Date: November 9th, 2021

I saw a grown man using heart emojis while talking to another dude, and that's when I realized that there are too many plastic straw wrappers floating in the ocean.

Speaking of people's being genetically morphed: it's time for more vaccine drama, because the CEO of the Pfizer company says if you don't support vaccines, you're a criminal. Well, I don't wanna be a criminal. I wanna be the nurse helping these poor, sick people get better!

Come on, bro. I'm licensed. Trust me.

Here's the funny part: the dude who makes this stuff in his basement said he himself doesn't wanna take the vaccine, because he "doesn't wanna jump in line." Like... You're telling me we're being ravaged by a black plague but you don't want to take the miracle cure you've been toting because you're afraid of coming off like you're getting preferential treatment?

Dude, if it comes down to life or death, you're damn skippy this hippy is gonna take the easy way out. Just show me a road to save my life without having to put in any effort whatsoever and just have it handed to me? I'd do it in a heartbeat. You shitting me? I'm getting pissed.

So I echo back to something I asked about in my previous COVID-19 entry: WHAT THE FUCK ARE THEY INJECTING PEOPLE WITH?

If the dude who knows more about this shit than anyone who is alive doesn't want to take it, why the fuck is humanity being led into a narrative that they NEED to take this thing? What is the end game here? Is there a big button that's gonna get pushed and then everyone's eyes turn like terminal cyan and then they go on a killing spree like Chucky in the Child's Play reboot?

Yeah. Fuck it. It's time to talk about the Chucky reboot.

First of all, he looks like Danny Tamberelli.

I think Chucky is my favorite horror character ever.

So when they announced they're gonna reboot Child's Play, I said the only logical response: "ew."

And then I heard that they were modifying the original plot to adhere to modern technology and Gen Z culture, and I justifiably threw up in my mouth and started crying. The trailer was playing and I was just stabbing myself in the thigh with a screwdriver and speaking French.

But honestly? It's not that bad. I actually dug it.

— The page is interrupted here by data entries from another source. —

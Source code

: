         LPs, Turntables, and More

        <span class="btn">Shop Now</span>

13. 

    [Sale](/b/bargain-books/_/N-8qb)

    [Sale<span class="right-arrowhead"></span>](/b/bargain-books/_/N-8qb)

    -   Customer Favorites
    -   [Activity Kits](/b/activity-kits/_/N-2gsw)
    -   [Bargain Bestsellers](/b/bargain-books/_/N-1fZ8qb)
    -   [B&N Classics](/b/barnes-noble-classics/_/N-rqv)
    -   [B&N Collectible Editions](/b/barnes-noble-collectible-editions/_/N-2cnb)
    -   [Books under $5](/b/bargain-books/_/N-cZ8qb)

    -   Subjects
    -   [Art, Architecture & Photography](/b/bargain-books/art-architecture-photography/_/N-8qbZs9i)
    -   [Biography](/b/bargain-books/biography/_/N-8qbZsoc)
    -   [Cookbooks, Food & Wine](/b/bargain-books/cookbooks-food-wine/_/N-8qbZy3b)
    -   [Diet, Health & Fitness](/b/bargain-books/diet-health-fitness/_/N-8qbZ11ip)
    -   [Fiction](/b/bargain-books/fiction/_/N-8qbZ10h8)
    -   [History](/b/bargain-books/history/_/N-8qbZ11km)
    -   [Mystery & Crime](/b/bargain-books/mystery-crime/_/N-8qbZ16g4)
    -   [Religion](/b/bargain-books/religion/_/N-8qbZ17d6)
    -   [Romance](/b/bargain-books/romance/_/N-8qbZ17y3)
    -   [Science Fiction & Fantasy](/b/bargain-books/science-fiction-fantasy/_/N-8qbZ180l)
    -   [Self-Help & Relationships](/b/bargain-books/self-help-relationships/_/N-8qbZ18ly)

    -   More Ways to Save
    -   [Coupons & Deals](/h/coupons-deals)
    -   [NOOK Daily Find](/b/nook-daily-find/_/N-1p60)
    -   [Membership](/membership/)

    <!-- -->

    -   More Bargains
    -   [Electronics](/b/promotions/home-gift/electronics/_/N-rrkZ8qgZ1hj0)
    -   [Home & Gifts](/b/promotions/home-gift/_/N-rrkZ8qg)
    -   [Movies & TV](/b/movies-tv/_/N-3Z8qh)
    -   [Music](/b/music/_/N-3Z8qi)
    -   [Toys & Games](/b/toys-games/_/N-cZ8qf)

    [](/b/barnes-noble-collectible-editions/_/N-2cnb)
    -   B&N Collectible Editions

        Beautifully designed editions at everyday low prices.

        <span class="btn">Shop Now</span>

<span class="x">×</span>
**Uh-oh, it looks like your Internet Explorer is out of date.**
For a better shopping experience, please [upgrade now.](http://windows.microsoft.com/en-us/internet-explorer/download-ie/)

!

It taps into my horrified paranoia that AI will one day overthrow the universe. I don't know that it'll happen in my lifetime, but I'm pretty sure it's on the table. I've seen Smart House enough to fear it.

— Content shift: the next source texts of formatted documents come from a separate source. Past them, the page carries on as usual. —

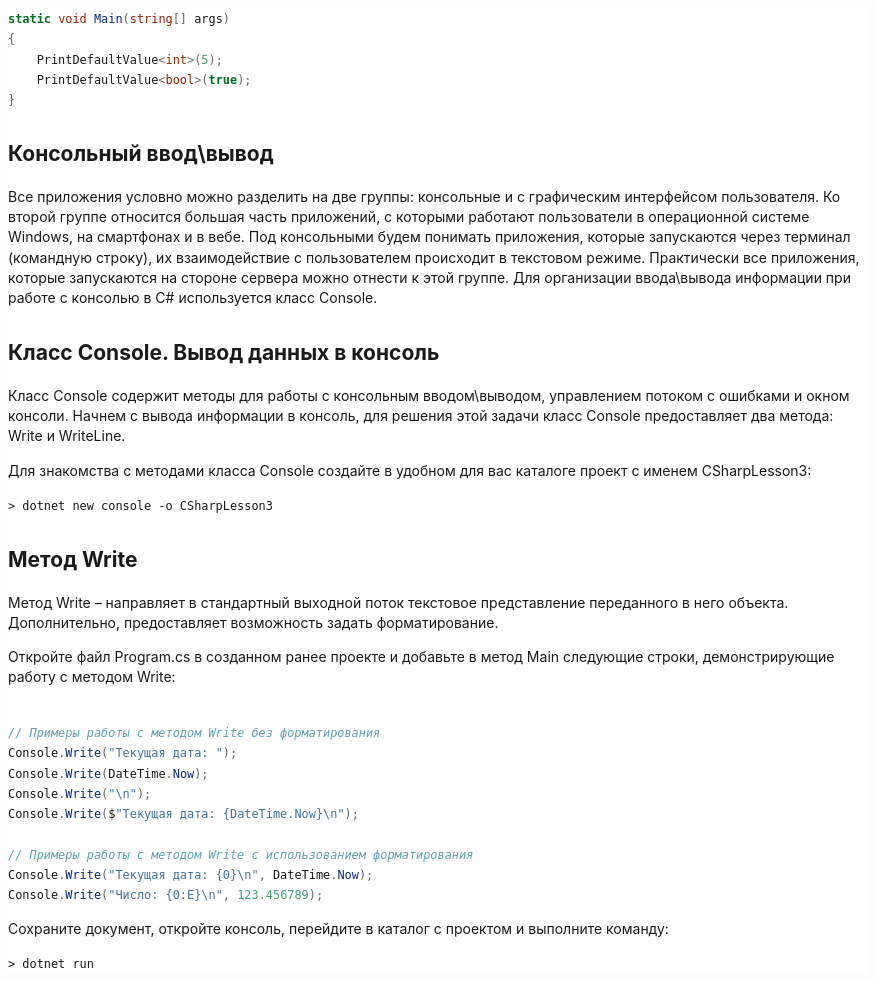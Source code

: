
 ```cs
static void Main(string[] args)
{
    PrintDefaultValue<int>(5);
    PrintDefaultValue<bool>(true);
}

```

## Консольный ввод\вывод

Все приложения условно можно разделить на две группы: консольные и с графическим интерфейсом пользователя. Ко второй группе относится большая часть приложений, с которыми работают пользователи в операционной системе Windows, на смартфонах и в вебе. Под консольными будем понимать приложения, которые запускаются через терминал (командную строку), их взаимодействие с пользователем происходит в текстовом режиме. Практически все приложения, которые запускаются на стороне сервера можно отнести к этой группе. Для организации ввода\вывода информации при работе с консолью в C# используется класс Console.

## Класс Console. Вывод данных в консоль
Класс Console содержит методы для работы с консольным вводом\выводом, управлением потоком с ошибками и окном консоли. Начнем с вывода информации в консоль, для решения этой задачи класс Console предоставляет два метода: Write и WriteLine.

Для знакомства с методами класса Console создайте в удобном для вас каталоге проект с именем CSharpLesson3:
```
> dotnet new console -o CSharpLesson3

```
## Метод Write
Метод Write – направляет в стандартный выходной поток текстовое представление переданного в него объекта. Дополнительно, предоставляет возможность задать форматирование.

Откройте файл Program.cs в созданном ранее проекте и добавьте в метод Main следующие строки, демонстрирующие работу с методом Write:
```cs

// Примеры работы с методом Write без форматирования
Console.Write("Текущая дата: ");
Console.Write(DateTime.Now);
Console.Write("\n");
Console.Write($"Текущая дата: {DateTime.Now}\n");
          
// Примеры работы с методом Write с использованием форматирования
Console.Write("Текущая дата: {0}\n", DateTime.Now);
Console.Write("Число: {0:E}\n", 123.456789);

```

Сохраните документ, откройте консоль, перейдите в каталог с проектом и выполните команду:
```
> dotnet run
```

So he's an AI-powered doll (like a Chobit you can't fuck) who will be your best friend and say vapid, empty little sayings of encouragement while he helps you with little mundane tasks. He's Animal Crossing in real life.

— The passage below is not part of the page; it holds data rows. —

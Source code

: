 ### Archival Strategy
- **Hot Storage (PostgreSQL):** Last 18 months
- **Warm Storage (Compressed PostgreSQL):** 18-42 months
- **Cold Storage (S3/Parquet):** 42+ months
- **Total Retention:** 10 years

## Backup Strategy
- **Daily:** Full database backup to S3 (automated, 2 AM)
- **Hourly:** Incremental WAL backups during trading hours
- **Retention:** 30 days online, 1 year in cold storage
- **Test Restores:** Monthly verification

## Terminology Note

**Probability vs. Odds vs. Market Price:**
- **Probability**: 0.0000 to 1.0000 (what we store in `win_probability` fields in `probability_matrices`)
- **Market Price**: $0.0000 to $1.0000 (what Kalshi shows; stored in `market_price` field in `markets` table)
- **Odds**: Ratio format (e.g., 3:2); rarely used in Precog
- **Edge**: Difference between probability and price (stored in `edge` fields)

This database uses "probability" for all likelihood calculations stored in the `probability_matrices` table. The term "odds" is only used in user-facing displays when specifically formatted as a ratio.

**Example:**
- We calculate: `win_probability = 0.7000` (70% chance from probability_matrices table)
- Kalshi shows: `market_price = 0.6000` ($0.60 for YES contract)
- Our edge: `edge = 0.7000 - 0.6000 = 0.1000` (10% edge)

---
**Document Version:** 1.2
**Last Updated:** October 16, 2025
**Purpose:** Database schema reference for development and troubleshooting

But he gets trained by hoodlums to become a bad seed, stab people and say "this is for Tupac." That sounds like something I'd just say but that's actually in the movie.

But in a way, I can relate to the little fucker. He just wants his friend to love him, and ends up hurting people in the process. That's like how I'm desperate for you to acknowledge me as the main character of this slice of life anime we call reality, so I call the CEO of Pfizer a little bitch with an acorn dick.

I realize now I've hurt this man, but he can go wipe his tears with his money. I don't give a shit about him.

YOU'RE MY BEST FRIEND, WEBSITE READER.

AND WE'LL BE FRIENDS 'TIL THE END.

NO MATTER WHAT.

...

...Haha, you have no idea I'm only pretending I like you so you'll buy my shirts.

Oh, I mean uh. You're valid or whatever.

Yeah. Valid. They like it when you call them valid.